While Preseault v. ICC did not give the results we wanted, we will have to live with the decision until Congress changes the law. In the last fifteen years citizens and groups have been lobbying Congress and state legislatures to not pass laws that abrogate private property rights as they pertain to reversionary property rights or any property right. Near the end of this article is a list of court cases that have restored the property rights to right of way abutters. While all the cases have not been won, there is hope on the horizon.

NARPO will work with any property owner or groups of property owners to further the preservation of Constitutional rights. Our funds come from donations from property owners around the country and grants from a few corporations and national and state organizations. The U. S. Court of Federal Claims was to be the relief available to property owners if reversionary rights had disappeared because of a rails to trail conversion. The Federal Court of Claims, on May 22, 2002 in Preseault v. U.S., ruled once and for all that the reversionary property owner will get just compensation from the federal government for a rails to trails conversion. Preseault was awarded over $1.5 million for damages to his property and attorney fees accumulated fighting the government. The Federal Court of Claims is an option, but for small property owners it is not a viable option due to court costs. To overcome the cost factor attorneys in Kansas City are filing class action lawsuits in each state and or on each rail trail.

Congress and local political action are the only available relief other than going to the Federal Court of Claims. Freedom of Information Act (FOIA) requests at the local and federal level can also go a long way towards knowing what your political opposition is trying to do to you. Great progress has been made lately in educating and influencing Congress and some state legislatures in how they conceive the laws they pass.

NARPO welcomes any ideas and suggestions. If you know of an unused right-of-way, let us know its whereabouts and a contact person in the area. Also, any donations will be gratefully accepted. See the next page for the start of our brochure Railroad Rights-Of-Way: Who Really Owns Them.

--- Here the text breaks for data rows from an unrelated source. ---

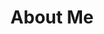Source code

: ---
title: "About Me"
description: "my little story"
bg_image: "images/feature-bg.jpg"
layout: "about"
draft: false


################################## About #####################################
about:
  enable : true
  image : "images/company/about.jpg"
  title : "How it all started"
  content : "Being a senior high school student, I noticed that I have the so-called “language gene” and could learn languages faster and better than the others (at least in my class). So, I decided to go for it and spent
much of my spare time studying English and German.


I further developed my language skills during my studies in different language-related areas at a
pedagogical university. I am particularly proud that I achieved the highest score in each of my final
exams.


In my senior year at university, I started learning about computer science, first by building a simple
website and then taking a course in the BASIC programming language.

After graduating from the
university, I decided to combine both “worlds” (languages and computer science) and apply for a PhD
in computational linguistics. When working on my PhD thesis, I used a wide range of linguistic and
computer research methods to explore how linguistic knowledge could be applied to automatic speech
recognition.


After getting my PhD, I looked for a job where I could apply my knowledge and skills from both fields. I
was lucky enough to find a job as a technical writer at a software company that developed different
virtualization products for Linux, Mac, and Windows.


When I started my work, I had no idea about Linux, open-source software, and technical writing. I set
the goal to become an expert in these areas and worked hard to achieve this goal. I taught myself
Linux basics, mastered the command line after a while, completed the Technical Writing Certification,
and was soon promoted to a Senior Technical Writer. I was responsible for the whole documentation
suite for virtualization software running on both Linux and bare-metal servers. Here I also got involved
with my first open-source project – OpenVZ – contributing to its wiki and man pages."


  button:
    enable : true
    label : "Download My Resume"
    link : "#"

   
################################ feature #####################################
features:
  enable : true
  title : "Our tutorials"
  feature_item:
  # feature item loop
  - icon : "ion-ios-color-filter-outline" #ionicon pack v2 : https://ionicons.com/v2/
    name : "SDL Trados Studio 2021"
    content : "Work in progress ..."
    
  # feature item loop
  - icon : "ion-ios-unlocked-outline" #ionicon pack v2 : https://ionicons.com/v2/
    name : "XML and single source publishing"
    content : "Learn about using XML, DITA, DocBook, and other standards in technical communication. Work in progress..."
    
  # feature item loop
  - icon : "ion-ios-game-controller-b-outline" #ionicon pack v2 : https://ionicons.com/v2/
    name : "Modern tools for technical communicators"
    content : "All about lightweight markup languages (Markdown, AsciiDoc, reStructuredText etc.), static site generators. Work in progress..."
    
  # feature item loop
  - icon : "ion-ios-mic-outline" #ionicon pack v2 : https://ionicons.com/v2/
    name : "Web technologies for technical communicators"
    content : "HTML, CCS, JS and how they can help you. Work in progress..."
    
  # feature item loop
  - icon : "ion-ios-lightbulb-outline" #ionicon pack v2 : https://ionicons.com/v2/
    name : "Camtasia"
    content : "Work in progress..."
    
  # feature item loop
  - icon : "ion-ios-star-outline" #ionicon pack v2 : https://ionicons.com/v2/
    name : "API and technical communication"
    content : "Work in progress..."
  
---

Railroad Rights-Of-Way: Who Really Owns Them


Until the last forty years, most people thought that the railroads owned the land that the railroad tracks were on. The purpose of this paper is to disprove that idea and educate the public at large about who really owns the land the railroad tracks are on and how to protect your property rights to your land. Also learn how to derail rails to trails projects as they affect your property right of reversion to the right-of-way.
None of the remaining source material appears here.